(Records from a dataset)
========
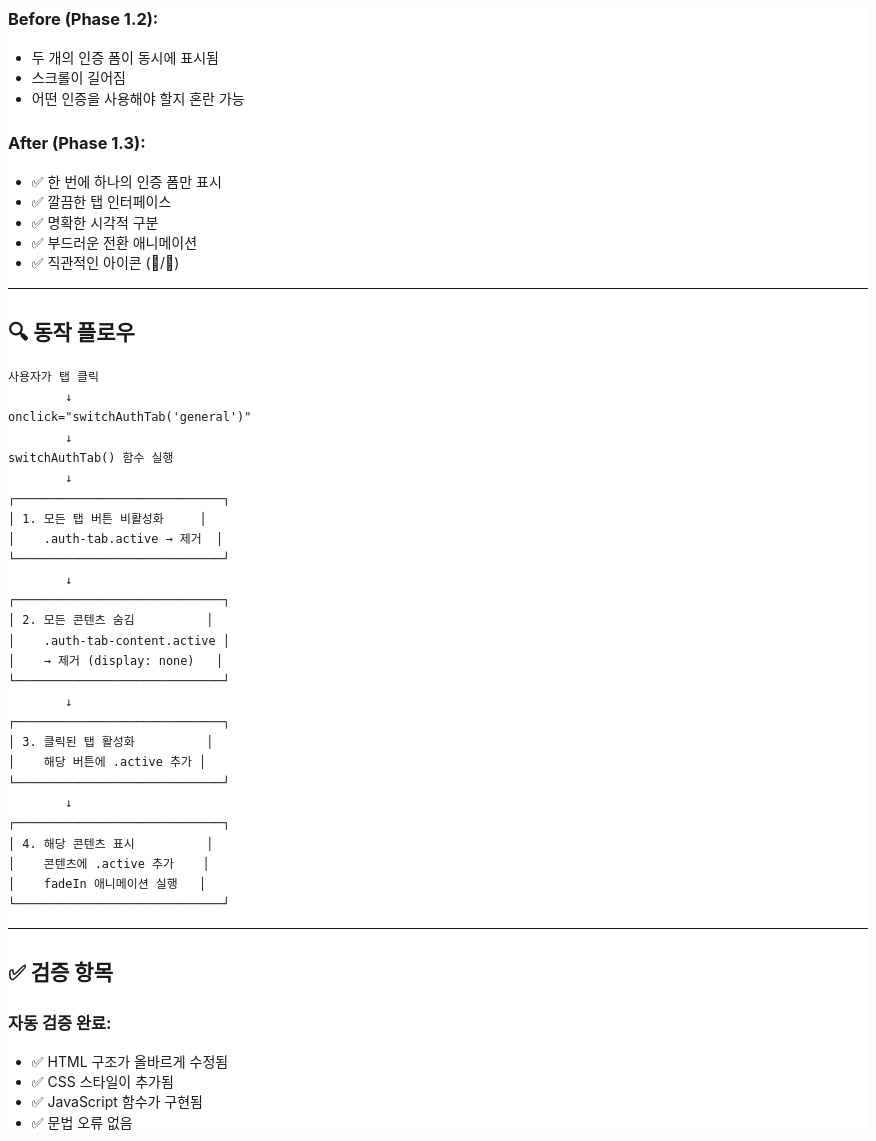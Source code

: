### Before (Phase 1.2):
- 두 개의 인증 폼이 동시에 표시됨
- 스크롤이 길어짐
- 어떤 인증을 사용해야 할지 혼란 가능

### After (Phase 1.3):
- ✅ 한 번에 하나의 인증 폼만 표시
- ✅ 깔끔한 탭 인터페이스
- ✅ 명확한 시각적 구분
- ✅ 부드러운 전환 애니메이션
- ✅ 직관적인 아이콘 (👤/👔)

---

## 🔍 동작 플로우

```
사용자가 탭 클릭
        ↓
onclick="switchAuthTab('general')"
        ↓
switchAuthTab() 함수 실행
        ↓
┌─────────────────────────────┐
│ 1. 모든 탭 버튼 비활성화     │
│    .auth-tab.active → 제거  │
└─────────────────────────────┘
        ↓
┌─────────────────────────────┐
│ 2. 모든 콘텐츠 숨김          │
│    .auth-tab-content.active │
│    → 제거 (display: none)   │
└─────────────────────────────┘
        ↓
┌─────────────────────────────┐
│ 3. 클릭된 탭 활성화          │
│    해당 버튼에 .active 추가 │
└─────────────────────────────┘
        ↓
┌─────────────────────────────┐
│ 4. 해당 콘텐츠 표시          │
│    콘텐츠에 .active 추가    │
│    fadeIn 애니메이션 실행   │
└─────────────────────────────┘
```

---

## ✅ 검증 항목

### 자동 검증 완료:
- ✅ HTML 구조가 올바르게 수정됨
- ✅ CSS 스타일이 추가됨
- ✅ JavaScript 함수가 구현됨
- ✅ 문법 오류 없음
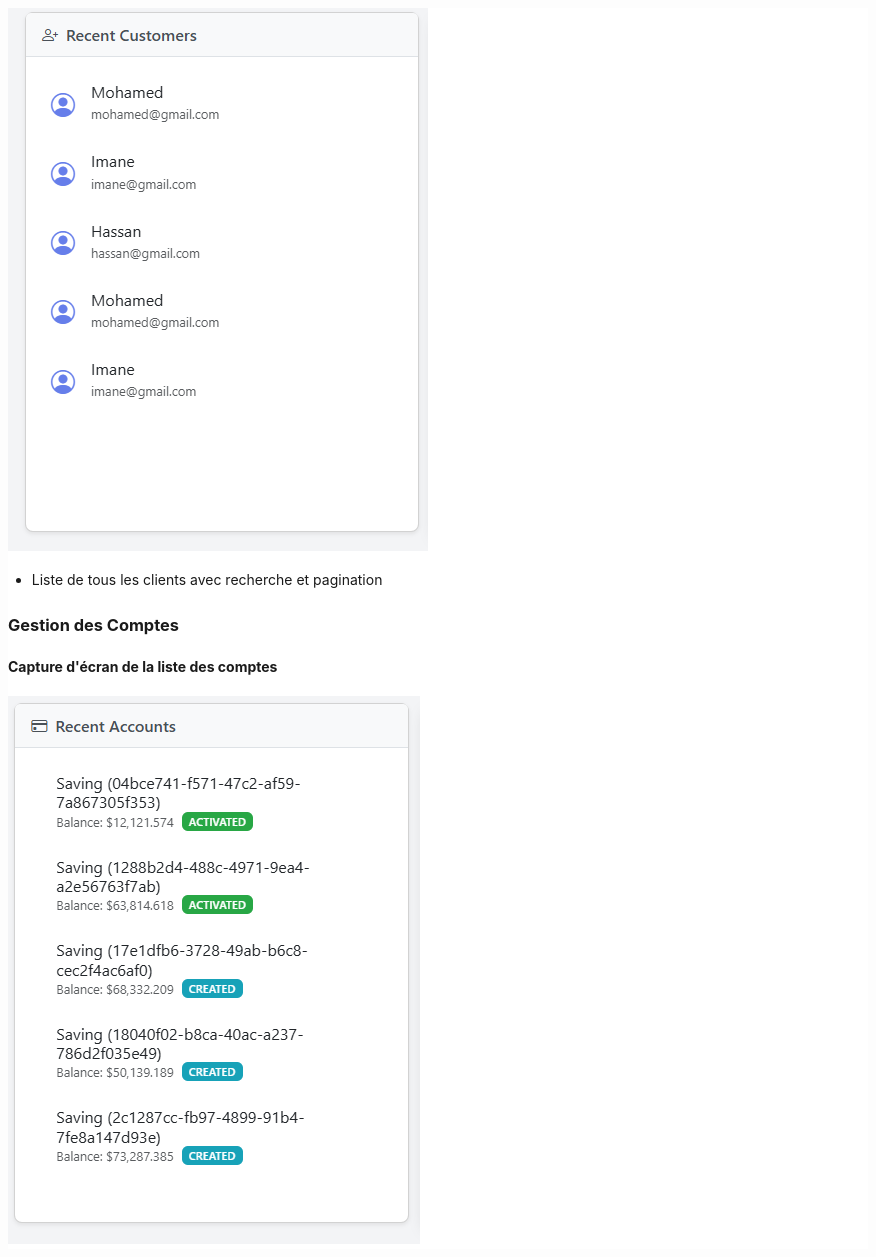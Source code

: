 ![Aperçu de la liste des clients](images/customers.png)

- Liste de tous les clients avec recherche et pagination

### Gestion des Comptes

#### Capture d'écran de la liste des comptes

![Aperçu de la liste des comptes](images/accounts.png)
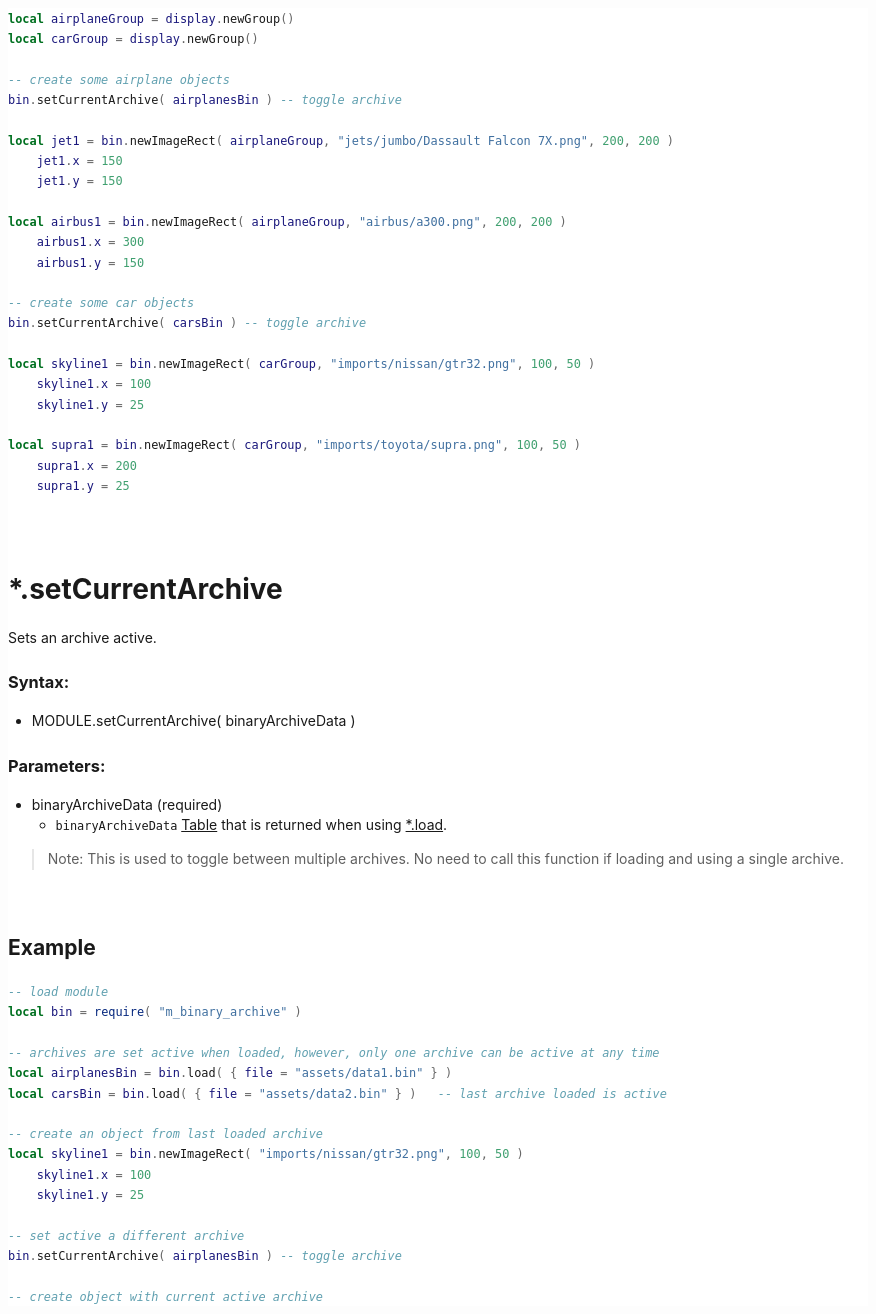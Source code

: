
 ```lua
local airplaneGroup = display.newGroup()
local carGroup = display.newGroup()

-- create some airplane objects
bin.setCurrentArchive( airplanesBin ) -- toggle archive

local jet1 = bin.newImageRect( airplaneGroup, "jets/jumbo/Dassault Falcon 7X.png", 200, 200 )
	jet1.x = 150
	jet1.y = 150
	
local airbus1 = bin.newImageRect( airplaneGroup, "airbus/a300.png", 200, 200 )
	airbus1.x = 300
	airbus1.y = 150
	
-- create some car objects
bin.setCurrentArchive( carsBin ) -- toggle archive

local skyline1 = bin.newImageRect( carGroup, "imports/nissan/gtr32.png", 100, 50 )
	skyline1.x = 100
	skyline1.y = 25
	
local supra1 = bin.newImageRect( carGroup, "imports/toyota/supra.png", 100, 50 )
	supra1.x = 200
	supra1.y = 25
```
</br>

# *.setCurrentArchive
Sets an archive active.

### Syntax:
- MODULE.setCurrentArchive( binaryArchiveData )

### Parameters:

- binaryArchiveData (required)
	- `binaryArchiveData` [Table](https://docs.coronalabs.com/api/type/Table.html) that is returned when using [*.load](#load).

 > Note: This is used to toggle between multiple archives. No need to call this function if loading and using a single archive.

</br>

## Example
```lua
-- load module
local bin = require( "m_binary_archive" )

-- archives are set active when loaded, however, only one archive can be active at any time
local airplanesBin = bin.load( { file = "assets/data1.bin" } )
local carsBin = bin.load( { file = "assets/data2.bin" } )	-- last archive loaded is active

-- create an object from last loaded archive
local skyline1 = bin.newImageRect( "imports/nissan/gtr32.png", 100, 50 )
	skyline1.x = 100
	skyline1.y = 25

-- set active a different archive
bin.setCurrentArchive( airplanesBin ) -- toggle archive

-- create object with current active archive
```
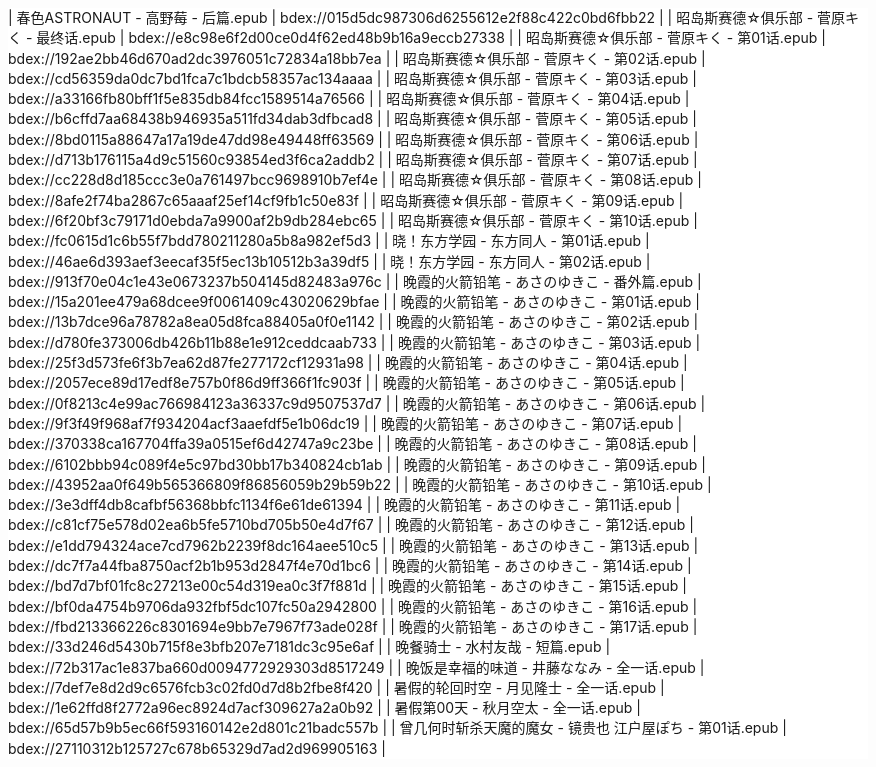 | 春色ASTRONAUT - 高野莓 - 后篇.epub | bdex://015d5dc987306d6255612e2f88c422c0bd6fbb22 |
| 昭岛斯赛德☆俱乐部 - 菅原キく - 最终话.epub | bdex://e8c98e6f2d00ce0d4f62ed48b9b16a9eccb27338 |
| 昭岛斯赛德☆俱乐部 - 菅原キく - 第01话.epub | bdex://192ae2bb46d670ad2dc3976051c72834a18bb7ea |
| 昭岛斯赛德☆俱乐部 - 菅原キく - 第02话.epub | bdex://cd56359da0dc7bd1fca7c1bdcb58357ac134aaaa |
| 昭岛斯赛德☆俱乐部 - 菅原キく - 第03话.epub | bdex://a33166fb80bff1f5e835db84fcc1589514a76566 |
| 昭岛斯赛德☆俱乐部 - 菅原キく - 第04话.epub | bdex://b6cffd7aa68438b946935a511fd34dab3dfbcad8 |
| 昭岛斯赛德☆俱乐部 - 菅原キく - 第05话.epub | bdex://8bd0115a88647a17a19de47dd98e49448ff63569 |
| 昭岛斯赛德☆俱乐部 - 菅原キく - 第06话.epub | bdex://d713b176115a4d9c51560c93854ed3f6ca2addb2 |
| 昭岛斯赛德☆俱乐部 - 菅原キく - 第07话.epub | bdex://cc228d8d185ccc3e0a761497bcc9698910b7ef4e |
| 昭岛斯赛德☆俱乐部 - 菅原キく - 第08话.epub | bdex://8afe2f74ba2867c65aaaf25ef14cf9fb1c50e83f |
| 昭岛斯赛德☆俱乐部 - 菅原キく - 第09话.epub | bdex://6f20bf3c79171d0ebda7a9900af2b9db284ebc65 |
| 昭岛斯赛德☆俱乐部 - 菅原キく - 第10话.epub | bdex://fc0615d1c6b55f7bdd780211280a5b8a982ef5d3 |
| 晓！东方学园 - 东方同人 - 第01话.epub | bdex://46ae6d393aef3eecaf35f5ec13b10512b3a39df5 |
| 晓！东方学园 - 东方同人 - 第02话.epub | bdex://913f70e04c1e43e0673237b504145d82483a976c |
| 晚霞的火箭铅笔 - あさのゆきこ - 番外篇.epub | bdex://15a201ee479a68dcee9f0061409c43020629bfae |
| 晚霞的火箭铅笔 - あさのゆきこ - 第01话.epub | bdex://13b7dce96a78782a8ea05d8fca88405a0f0e1142 |
| 晚霞的火箭铅笔 - あさのゆきこ - 第02话.epub | bdex://d780fe373006db426b11b88e1e912ceddcaab733 |
| 晚霞的火箭铅笔 - あさのゆきこ - 第03话.epub | bdex://25f3d573fe6f3b7ea62d87fe277172cf12931a98 |
| 晚霞的火箭铅笔 - あさのゆきこ - 第04话.epub | bdex://2057ece89d17edf8e757b0f86d9ff366f1fc903f |
| 晚霞的火箭铅笔 - あさのゆきこ - 第05话.epub | bdex://0f8213c4e99ac766984123a36337c9d9507537d7 |
| 晚霞的火箭铅笔 - あさのゆきこ - 第06话.epub | bdex://9f3f49f968af7f934204acf3aaefdf5e1b06dc19 |
| 晚霞的火箭铅笔 - あさのゆきこ - 第07话.epub | bdex://370338ca167704ffa39a0515ef6d42747a9c23be |
| 晚霞的火箭铅笔 - あさのゆきこ - 第08话.epub | bdex://6102bbb94c089f4e5c97bd30bb17b340824cb1ab |
| 晚霞的火箭铅笔 - あさのゆきこ - 第09话.epub | bdex://43952aa0f649b565366809f86856059b29b59b22 |
| 晚霞的火箭铅笔 - あさのゆきこ - 第10话.epub | bdex://3e3dff4db8cafbf56368bbfc1134f6e61de61394 |
| 晚霞的火箭铅笔 - あさのゆきこ - 第11话.epub | bdex://c81cf75e578d02ea6b5fe5710bd705b50e4d7f67 |
| 晚霞的火箭铅笔 - あさのゆきこ - 第12话.epub | bdex://e1dd794324ace7cd7962b2239f8dc164aee510c5 |
| 晚霞的火箭铅笔 - あさのゆきこ - 第13话.epub | bdex://dc7f7a44fba8750acf2b1b953d2847f4e70d1bc6 |
| 晚霞的火箭铅笔 - あさのゆきこ - 第14话.epub | bdex://bd7d7bf01fc8c27213e00c54d319ea0c3f7f881d |
| 晚霞的火箭铅笔 - あさのゆきこ - 第15话.epub | bdex://bf0da4754b9706da932fbf5dc107fc50a2942800 |
| 晚霞的火箭铅笔 - あさのゆきこ - 第16话.epub | bdex://fbd213366226c8301694e9bb7e7967f73ade028f |
| 晚霞的火箭铅笔 - あさのゆきこ - 第17话.epub | bdex://33d246d5430b715f8e3bfb207e7181dc3c95e6af |
| 晚餐骑士 - 水村友哉 - 短篇.epub | bdex://72b317ac1e837ba660d0094772929303d8517249 |
| 晚饭是幸福的味道 - 井藤ななみ - 全一话.epub | bdex://7def7e8d2d9c6576fcb3c02fd0d7d8b2fbe8f420 |
| 暑假的轮回时空 - 月见隆士 - 全一话.epub | bdex://1e62ffd8f2772a96ec8924d7acf309627a2a0b92 |
| 暑假第00天 - 秋月空太 - 全一话.epub | bdex://65d57b9b5ec66f593160142e2d801c21badc557b |
| 曾几何时斩杀天魔的魔女 - 镜贵也 江户屋ぽち - 第01话.epub | bdex://27110312b125727c678b65329d7ad2d969905163 |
========
Go through the records above and copy every line holding the word "nissan".

local skyline1 = bin.newImageRect( carGroup, "imports/nissan/gtr32.png", 100, 50 )
local skyline1 = bin.newImageRect( "imports/nissan/gtr32.png", 100, 50 )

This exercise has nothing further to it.